Cross-version Testing in MLflow

MLflow is an open source platform that was developed to manage the ML lifecycle, including experimentation, reproducibility, deployment, and a central model registry. It integrates with many popular ML libraries such as scikit-learn, XGBoost, TensorFlow, and PyTorch to support a broad range of use cases. Databricks offers a diverse computing environment with a wide range of pre-installed libraries, including MLflow, that allow customers to develop models without having to worry about dependency management. For example, the table below shows which XGBoost version is pre-installed in different Databricks Runtime for Machine Learning (MLR) environments:

MLR version

Pre-installed XGBoost version

10.3

1.5.1

10.2

1.5.0

10.1

1.4.2

As we can see, different MLR environments provide different library versions.
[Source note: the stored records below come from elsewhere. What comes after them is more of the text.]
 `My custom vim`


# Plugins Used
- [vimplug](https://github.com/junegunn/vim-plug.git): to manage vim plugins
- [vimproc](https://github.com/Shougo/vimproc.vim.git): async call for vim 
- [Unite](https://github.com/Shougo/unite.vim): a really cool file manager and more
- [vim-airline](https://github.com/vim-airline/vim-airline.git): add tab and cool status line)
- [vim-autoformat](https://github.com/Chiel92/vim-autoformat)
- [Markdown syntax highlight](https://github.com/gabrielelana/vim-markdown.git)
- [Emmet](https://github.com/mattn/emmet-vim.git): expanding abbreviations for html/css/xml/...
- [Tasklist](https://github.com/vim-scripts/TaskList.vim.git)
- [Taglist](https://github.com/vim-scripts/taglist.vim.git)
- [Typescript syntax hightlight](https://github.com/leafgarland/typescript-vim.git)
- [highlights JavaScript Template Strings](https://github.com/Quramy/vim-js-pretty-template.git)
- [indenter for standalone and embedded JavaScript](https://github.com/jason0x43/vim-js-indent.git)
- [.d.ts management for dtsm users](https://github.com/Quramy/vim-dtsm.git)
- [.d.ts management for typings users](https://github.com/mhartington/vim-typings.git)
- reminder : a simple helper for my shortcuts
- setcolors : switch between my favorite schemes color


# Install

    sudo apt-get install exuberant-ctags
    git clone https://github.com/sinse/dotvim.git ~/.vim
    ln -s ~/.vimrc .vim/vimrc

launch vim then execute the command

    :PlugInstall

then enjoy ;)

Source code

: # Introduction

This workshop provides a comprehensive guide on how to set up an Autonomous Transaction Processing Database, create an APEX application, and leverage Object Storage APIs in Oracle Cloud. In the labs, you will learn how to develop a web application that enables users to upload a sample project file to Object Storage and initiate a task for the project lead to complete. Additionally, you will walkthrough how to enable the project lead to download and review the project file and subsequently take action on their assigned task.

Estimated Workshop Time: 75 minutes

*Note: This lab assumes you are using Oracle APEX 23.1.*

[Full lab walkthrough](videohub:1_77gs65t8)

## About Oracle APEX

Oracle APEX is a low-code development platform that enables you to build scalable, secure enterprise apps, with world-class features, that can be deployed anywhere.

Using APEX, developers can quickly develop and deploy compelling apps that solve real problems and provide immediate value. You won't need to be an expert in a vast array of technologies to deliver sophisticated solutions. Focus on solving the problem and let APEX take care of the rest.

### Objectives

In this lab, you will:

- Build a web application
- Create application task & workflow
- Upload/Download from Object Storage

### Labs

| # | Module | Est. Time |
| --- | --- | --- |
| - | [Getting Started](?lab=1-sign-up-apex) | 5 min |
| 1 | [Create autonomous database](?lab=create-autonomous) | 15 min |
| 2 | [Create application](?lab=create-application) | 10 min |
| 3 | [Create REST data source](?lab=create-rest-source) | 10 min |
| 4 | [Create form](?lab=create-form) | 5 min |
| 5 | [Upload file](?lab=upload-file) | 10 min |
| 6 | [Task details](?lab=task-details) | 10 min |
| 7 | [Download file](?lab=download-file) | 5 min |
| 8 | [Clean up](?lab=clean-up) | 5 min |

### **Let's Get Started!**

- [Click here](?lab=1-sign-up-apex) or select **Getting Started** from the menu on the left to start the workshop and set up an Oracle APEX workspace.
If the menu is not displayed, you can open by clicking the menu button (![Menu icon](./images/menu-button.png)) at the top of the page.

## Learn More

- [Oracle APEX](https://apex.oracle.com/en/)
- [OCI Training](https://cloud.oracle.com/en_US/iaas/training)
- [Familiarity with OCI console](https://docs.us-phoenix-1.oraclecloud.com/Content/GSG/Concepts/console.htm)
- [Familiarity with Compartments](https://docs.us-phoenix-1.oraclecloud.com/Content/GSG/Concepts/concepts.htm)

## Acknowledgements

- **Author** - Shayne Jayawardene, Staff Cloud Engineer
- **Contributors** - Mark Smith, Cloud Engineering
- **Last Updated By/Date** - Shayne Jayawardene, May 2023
Additionally, users often want to upgrade libraries to try new features. This range of versions poses a significant compatibility challenge and requires a comprehensive testing strategy. Testing MLflow only against one specific version (for instance, only the latest version) is insufficient; we need to test MLflow against a range of ML library versions that users commonly leverage. Another challenge is that ML libraries are constantly evolving and releasing new versions which may contain breaking changes that are incompatible with the integrations MLflow provides (for instance, removal of an API that MLflow relies on for model serialization). We want to detect such breaking changes as early as possible, ideally even before they are shipped in a new version release. To address these challenges, we have implemented cross-version testing.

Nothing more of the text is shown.